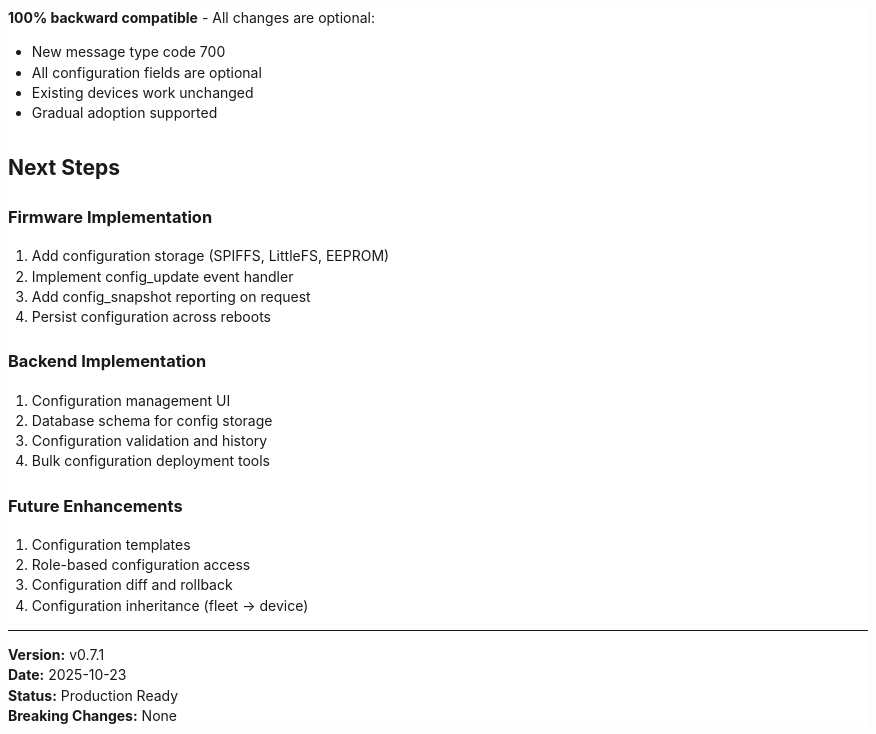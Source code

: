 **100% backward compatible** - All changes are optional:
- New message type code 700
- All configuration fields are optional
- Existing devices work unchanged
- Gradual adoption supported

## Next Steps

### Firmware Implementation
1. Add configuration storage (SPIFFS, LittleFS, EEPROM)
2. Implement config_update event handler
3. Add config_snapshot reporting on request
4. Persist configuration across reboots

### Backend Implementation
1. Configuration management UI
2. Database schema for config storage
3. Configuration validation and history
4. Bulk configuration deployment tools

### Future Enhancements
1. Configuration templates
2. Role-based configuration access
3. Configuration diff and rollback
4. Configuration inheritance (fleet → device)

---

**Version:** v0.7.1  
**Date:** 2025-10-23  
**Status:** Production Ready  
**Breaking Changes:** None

━━━

Where does "optional" appear in the records above? Copy each line that holds it.

: **100% backward compatible** - All changes are optional:
- All configuration fields are optional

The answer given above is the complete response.